Las propias estructuras diseñadas resultan notablemente sofisticadas. Cuando el equipo de Kusamori los examinó bajo el microscopio semanas después del trasplante, encontraron una arquitectura compleja: regiones similares a folículos donde se congregaban las células inmunes, espacios similares a senos para el procesamiento de líquidos, zonas de organización de tejidos. Las estructuras estaban compuestas tanto de células trasplantadas como de células derivadas del huésped; Básicamente, habían dado instrucciones al cuerpo para que participara en su propia maduración. Las células inmunes presentes (células T, células B, macrófagos, células dendríticas) no estaban simplemente de paso. Se organizaron según los patrones que se encuentran en los ganglios linfáticos naturales y montaron respuestas inmunes apropiadas.

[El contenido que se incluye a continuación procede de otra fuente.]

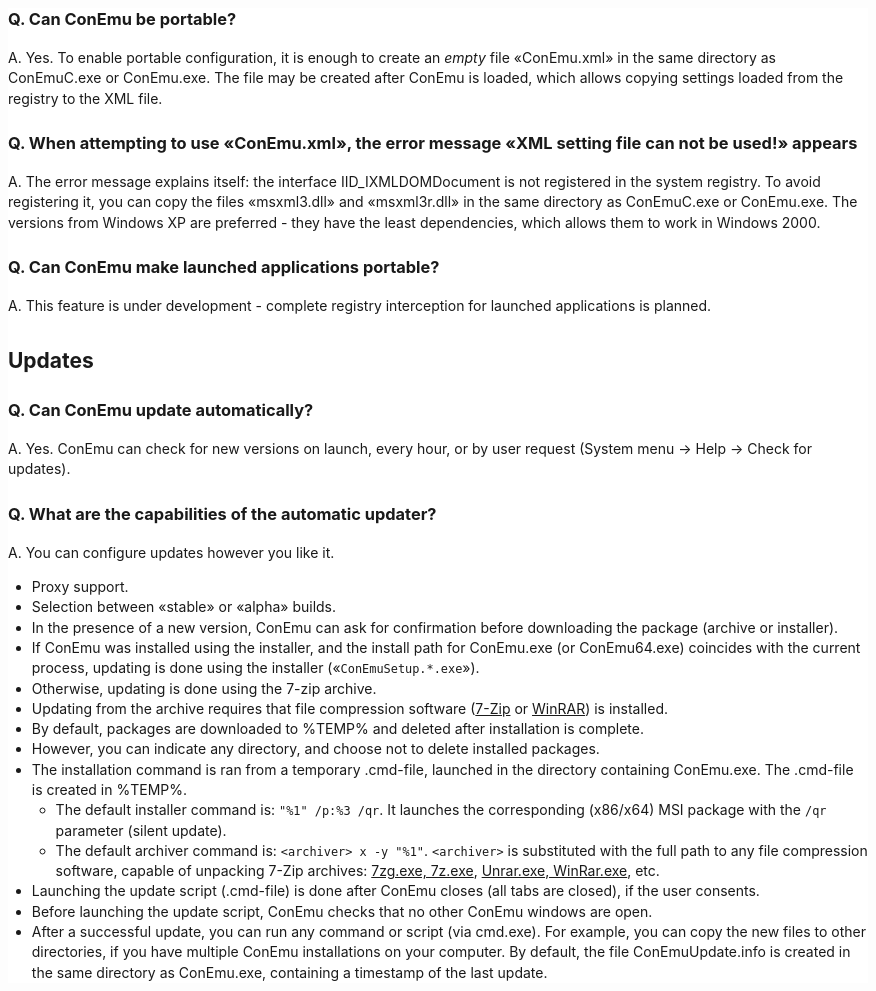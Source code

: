 <h3 id="q-3-1"> Q. Can ConEmu be portable? </h3>


A. Yes. To enable portable configuration, it is enough to create an *empty* file «ConEmu.xml» in the same directory as ConEmuC.exe or ConEmu.exe. The file may be created after ConEmu is loaded, which allows copying settings loaded from the registry to the XML file.




<h3 id="q-3-2"> Q. When attempting to use «ConEmu.xml», the error message «XML setting file can not be used!» appears </h3>


A. The error message explains itself: the interface IID_IXMLDOMDocument is not registered in the system registry. To avoid registering it, you can copy the files «msxml3.dll» and «msxml3r.dll» in the same directory as ConEmuC.exe or ConEmu.exe. The versions from Windows XP are preferred - they have the least dependencies, which allows them to work in Windows 2000.




<h3 id="q-3-3"> Q. Can ConEmu make launched applications portable? </h3>


A. This feature is under development - complete registry interception for launched applications is planned.




<h2 id="Updates"> Updates </h2>




<h3 id="q-4-1"> Q. Can ConEmu update automatically? </h3>


A. Yes. ConEmu can check for new versions on launch, every hour, or by user request (System menu -> Help -> Check for updates).




<h3 id="q-4-2"> Q. What are the capabilities of the automatic updater? </h3>


A. You can configure updates however you like it.

* Proxy support.
* Selection between «stable» or «alpha» builds.
* In the presence of a new version, ConEmu can ask for confirmation before downloading the package (archive or installer).
* If ConEmu was installed using the installer, and the install path for ConEmu.exe (or ConEmu64.exe) coincides with the current process, updating is done using the installer («`ConEmuSetup.*.exe`»).
* Otherwise, updating is done using the 7-zip archive.
* Updating from the archive requires that file compression software ([7-Zip](http://www.7-zip.org/) or [WinRAR](http://www.rarlab.com/)) is installed.
* By default, packages are downloaded to %TEMP% and deleted after installation is complete.
* However, you can indicate any directory, and choose not to delete installed packages.
* The installation command is ran from a temporary .cmd-file, launched in the directory containing ConEmu.exe. The .cmd-file is created in %TEMP%.
  * The default installer command is: `"%1" /p:%3 /qr`. It launches the corresponding (x86/x64) MSI package with the `/qr` parameter (silent update).
  * The default archiver command is: `<archiver> x -y "%1"`. `<archiver>` is substituted with the full path to any file compression software, capable of unpacking 7-Zip archives: [7zg.exe, 7z.exe](http://www.7-zip.org/), [Unrar.exe, WinRar.exe](http://www.rarlab.com/), etc.
* Launching the update script (.cmd-file) is done after ConEmu closes (all tabs are closed), if the user consents.
* Before launching the update script, ConEmu checks that no other ConEmu windows are open.
* After a successful update, you can run any command or script (via cmd.exe). For example, you can copy the new files to other directories, if you have multiple ConEmu installations on your computer. By default, the file ConEmuUpdate.info is created in the same directory as ConEmu.exe, containing a timestamp of the last update.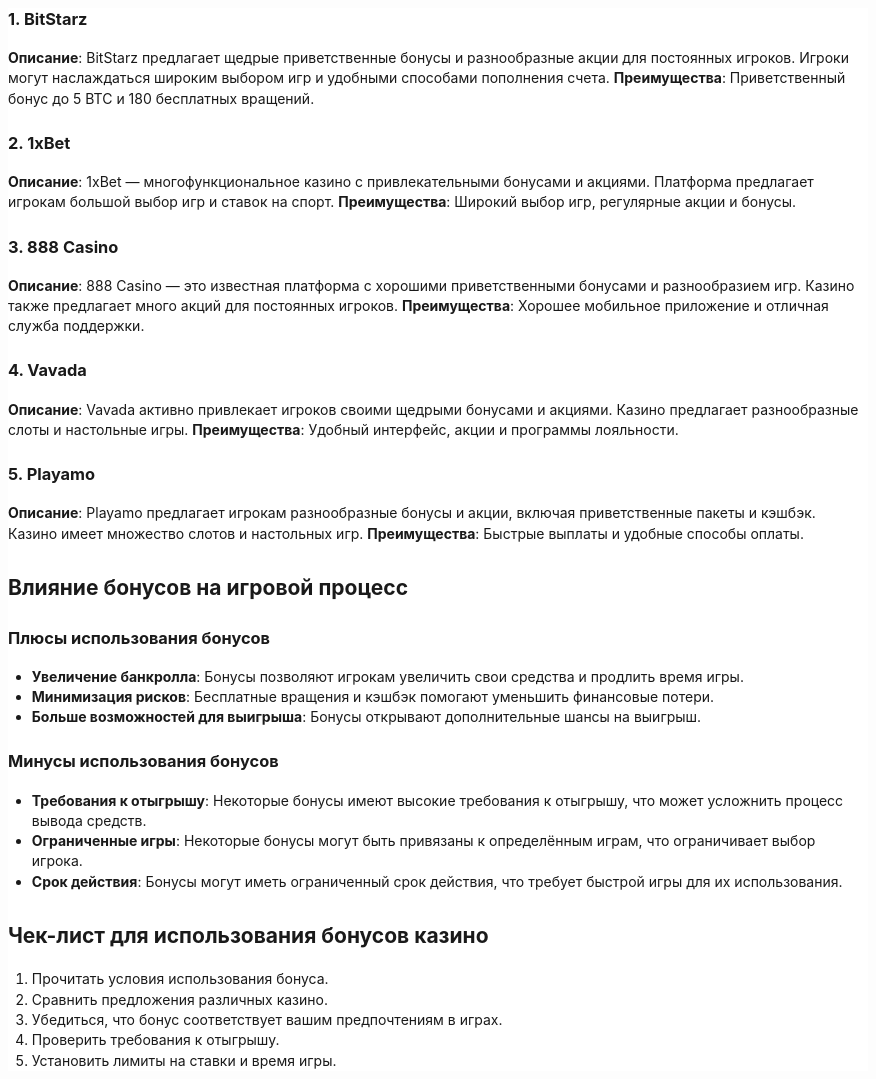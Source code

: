 ### 1. **BitStarz**

**Описание**: BitStarz предлагает щедрые приветственные бонусы и разнообразные акции для постоянных игроков. Игроки могут наслаждаться широким выбором игр и удобными способами пополнения счета.
**Преимущества**: Приветственный бонус до 5 BTC и 180 бесплатных вращений.

### 2. **1xBet**

**Описание**: 1xBet — многофункциональное казино с привлекательными бонусами и акциями. Платформа предлагает игрокам большой выбор игр и ставок на спорт.
**Преимущества**: Широкий выбор игр, регулярные акции и бонусы.

### 3. **888 Casino**

**Описание**: 888 Casino — это известная платформа с хорошими приветственными бонусами и разнообразием игр. Казино также предлагает много акций для постоянных игроков.
**Преимущества**: Хорошее мобильное приложение и отличная служба поддержки.

### 4. **Vavada**

**Описание**: Vavada активно привлекает игроков своими щедрыми бонусами и акциями. Казино предлагает разнообразные слоты и настольные игры.
**Преимущества**: Удобный интерфейс, акции и программы лояльности.

### 5. **Playamo**

**Описание**: Playamo предлагает игрокам разнообразные бонусы и акции, включая приветственные пакеты и кэшбэк. Казино имеет множество слотов и настольных игр.
**Преимущества**: Быстрые выплаты и удобные способы оплаты.

## Влияние бонусов на игровой процесс

### Плюсы использования бонусов

* **Увеличение банкролла**: Бонусы позволяют игрокам увеличить свои средства и продлить время игры.
* **Минимизация рисков**: Бесплатные вращения и кэшбэк помогают уменьшить финансовые потери.
* **Больше возможностей для выигрыша**: Бонусы открывают дополнительные шансы на выигрыш.

### Минусы использования бонусов

* **Требования к отыгрышу**: Некоторые бонусы имеют высокие требования к отыгрышу, что может усложнить процесс вывода средств.
* **Ограниченные игры**: Некоторые бонусы могут быть привязаны к определённым играм, что ограничивает выбор игрока.
* **Срок действия**: Бонусы могут иметь ограниченный срок действия, что требует быстрой игры для их использования.

## Чек-лист для использования бонусов казино

1. Прочитать условия использования бонуса.
2. Сравнить предложения различных казино.
3. Убедиться, что бонус соответствует вашим предпочтениям в играх.
4. Проверить требования к отыгрышу.
5. Установить лимиты на ставки и время игры.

Nada de esto requirió medicamentos inmunosupresores. Las células madre mesenquimales presentes en el tejido suprimen naturalmente el rechazo, lo que permite que las estructuras de origen humano sobrevivan y funcionen en ratones inmunodeficientes. En la traducción clínica real, esa ventaja podría ser transformadora. Los pacientes con trasplantes de órganos aceptan medicamentos de por vida para prevenir el rechazo, con todas sus complicaciones asociadas. Un ganglio linfático diseñado que creara su propia tolerancia eliminaría esa carga.
Las matemáticas del costo del tratamiento por sí solas sugieren una promesa clínica. Un único trasplante podría proporcionar un beneficio sostenible durante años, posiblemente décadas. Sin visitas repetidas al hospital. Sin años acumulados de compras de prendas de compresión. Un procedimiento para abordar una condición que actualmente implica un manejo permanente de los síntomas. Incluso la fabricación del tejido es elegantemente sencilla. El proceso de apilamiento de células centrífugas no requiere aditivos especializados, ni estructuras complejas, ni componentes patentados. Es escalable.
El trabajo revela algo importante sobre la ingeniería biológica: a veces el gran avance no consiste en complicar el proceso de ingeniería. Se trata de dar un paso atrás y preguntarnos si hemos complicado demasiado lo que la naturaleza ya sabe hacer. Kusamori y sus colegas esencialmente preguntaron a los propios principios de diseño del cuerpo cuál era la solución correcta y luego se apartaron del camino.
Es posible que el linfedema secundario finalmente haya encontrado su solución. Para los pacientes que ya han sobrevivido al cáncer, eso podría significar algo profundo: no sólo controlar una afección, sino borrarla. Se suponía que el ganglio linfático diseñado no funcionaría. Se suponía que el cuerpo no debía permitir que células extrañas se establecieran sin una inmunosupresión constante. No se suponía que la fuerza centrífuga simple organizara las células en estructuras funcionales complejas. Sin embargo, aquí está, un órgano de reemplazo que crece a partir de tres capas de células y la fuerza que ha estado haciendo girar muestras en los laboratorios de investigación durante un siglo.